SLOs and Error Budgets - Tips & Tricks

Understanding SLOs

What Makes a Good SLO?

A good Service Level Objective should be:

  • Measurable: Based on concrete metrics you can track
  • User-Centric: Reflect what users actually care about
  • Achievable: Realistic given your current system
  • Actionable: Drive clear decisions when violated

SLO vs SLA vs SLI

Term Definition Example
SLI (Service Level Indicator) The actual measurement "99.9% of requests succeeded in last 30 days"
SLO (Service Level Objective) Internal target "99.9% of requests should succeed"
SLA (Service Level Agreement) External commitment with consequences "We guarantee 99.5% uptime or you get a refund"

Tip: Always set your SLO higher than your SLA to give yourself buffer room!

Choosing the Right SLIs

Common SLI Categories

  1. Availability: Is the service up and responding?
  2. Latency: How fast does the service respond?
  3. Throughput: How many requests can the service handle?
  4. Correctness: Are responses accurate?
  5. Durability: Is data being persisted reliably?

Example SLIs for Different Service Types

User-Facing Service

SLIs:
  - Availability: Percentage of successful HTTP requests (200-299 status codes)
  - Latency: 95th percentile of request duration < 200ms
  - Error Rate: Percentage of 5xx errors < 0.1%

Data Pipeline

SLIs:
  - Freshness: Data processing lag < 5 minutes
  - Completeness: Percentage of records processed successfully
  - Correctness: Percentage of records passing validation

Storage Service

SLIs:
  - Availability: Percentage of successful read/write operations
  - Durability: Zero data loss events
  - Latency: 99th percentile read latency < 10ms

Error Budgets

What is an Error Budget?

An error budget is the maximum amount of time your service can be unavailable (or degraded) before violating your SLO.

Formula:

Error Budget = 100% - SLO

Example: - SLO: 99.9% availability - Error Budget: 0.1% unavailable time - Per month (30 days): 43.2 minutes of downtime allowed

Error Budget Policy

Create a clear policy for what happens when you're close to or exceed your error budget:

Error Budget Policy:

1. **Budget > 50% remaining:**
   - Normal feature development velocity
   - Take calculated risks with new features
   - Experimental deployments allowed

2. **Budget 25-50% remaining:**
   - Review recent incidents
   - Slow down feature releases
   - Focus on stability improvements
   - Increase test coverage

3. **Budget < 25% remaining:**
   - Freeze non-critical feature releases
   - All hands on reliability improvements
   - Mandatory code reviews for all changes
   - No experimental features

4. **Budget exhausted:**
   - Complete feature freeze
   - Only SRE-approved changes
   - Focus 100% on reliability
   - Executive stakeholder notification

Practical Tips

Tip 1: Start Conservative

When first implementing SLOs, start with achievable targets based on current performance, then tighten them gradually.
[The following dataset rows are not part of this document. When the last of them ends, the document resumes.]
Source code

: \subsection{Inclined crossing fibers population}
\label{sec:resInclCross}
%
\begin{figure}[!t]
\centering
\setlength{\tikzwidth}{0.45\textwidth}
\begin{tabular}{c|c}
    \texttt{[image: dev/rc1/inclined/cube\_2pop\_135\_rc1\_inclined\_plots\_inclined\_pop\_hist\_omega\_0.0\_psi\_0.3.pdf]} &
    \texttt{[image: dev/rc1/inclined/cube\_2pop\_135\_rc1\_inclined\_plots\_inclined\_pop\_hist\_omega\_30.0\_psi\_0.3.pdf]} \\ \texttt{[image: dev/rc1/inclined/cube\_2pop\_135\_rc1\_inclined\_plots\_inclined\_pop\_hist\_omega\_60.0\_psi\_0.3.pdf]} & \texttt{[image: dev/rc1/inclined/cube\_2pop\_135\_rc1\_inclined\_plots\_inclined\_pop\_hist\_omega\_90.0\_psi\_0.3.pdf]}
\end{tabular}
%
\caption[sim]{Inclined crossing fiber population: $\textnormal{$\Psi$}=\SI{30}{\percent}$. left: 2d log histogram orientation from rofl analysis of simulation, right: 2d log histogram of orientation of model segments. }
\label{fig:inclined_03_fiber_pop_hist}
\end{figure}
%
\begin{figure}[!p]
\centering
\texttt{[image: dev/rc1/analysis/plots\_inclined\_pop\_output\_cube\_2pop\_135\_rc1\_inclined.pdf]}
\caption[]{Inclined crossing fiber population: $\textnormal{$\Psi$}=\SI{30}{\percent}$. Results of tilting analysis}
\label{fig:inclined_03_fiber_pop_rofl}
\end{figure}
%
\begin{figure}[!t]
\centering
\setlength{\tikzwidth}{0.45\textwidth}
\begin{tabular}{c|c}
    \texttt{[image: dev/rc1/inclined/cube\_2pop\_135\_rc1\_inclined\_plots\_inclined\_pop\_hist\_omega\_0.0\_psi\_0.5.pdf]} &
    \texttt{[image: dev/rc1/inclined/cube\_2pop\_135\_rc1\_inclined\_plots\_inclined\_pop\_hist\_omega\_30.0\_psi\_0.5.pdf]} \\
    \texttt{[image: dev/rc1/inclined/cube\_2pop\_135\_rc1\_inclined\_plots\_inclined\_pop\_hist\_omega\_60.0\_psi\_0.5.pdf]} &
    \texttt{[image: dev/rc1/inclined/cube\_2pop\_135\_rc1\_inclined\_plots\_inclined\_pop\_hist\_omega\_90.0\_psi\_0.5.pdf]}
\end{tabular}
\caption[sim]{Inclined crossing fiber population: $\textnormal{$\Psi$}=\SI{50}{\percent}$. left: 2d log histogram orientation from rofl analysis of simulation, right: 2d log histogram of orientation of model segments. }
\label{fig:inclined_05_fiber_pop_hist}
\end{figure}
# Bad: Aspirational SLO without baseline
slo_target = 99.99  # "Four nines sounds good!"

# Good: Based on actual current performance
current_availability = calculate_last_90_days()  # Returns 99.7%
slo_target = 99.5  # Conservative, achievable starting point

Tip 2: Use Multiple SLIs

Don't rely on a single metric. Combine multiple SLIs for a complete picture:

Service Health =
  AND(
    availability >= 99.9%,
    p95_latency <= 200ms,
    p99_latency <= 500ms,
    error_rate <= 0.1%
  )

Tip 3: Window-Based vs Request-Based

Choose the right SLO measurement approach:

Request-Based (Good for high-traffic services):

SLO: 99.9% of requests in the last 30 days were successful

Window-Based (Good for low-traffic services):

SLO: Service is available 99.9% of the time in rolling 30-day windows

Tip 4: Set Up Error Budget Alerts

Don't wait until your budget is exhausted. Set up proactive alerts:

alerts:
  - name: "Error Budget 50% Consumed"
    condition: error_budget_remaining < 0.5
    severity: warning
    notification: slack

  - name: "Error Budget 75% Consumed"
    condition: error_budget_remaining < 0.25
    severity: high
    notification: [slack, email, pagerduty]

  - name: "Error Budget 90% Consumed"
    condition: error_budget_remaining < 0.1
    severity: critical
    notification: [slack, email, pagerduty, executive_escalation]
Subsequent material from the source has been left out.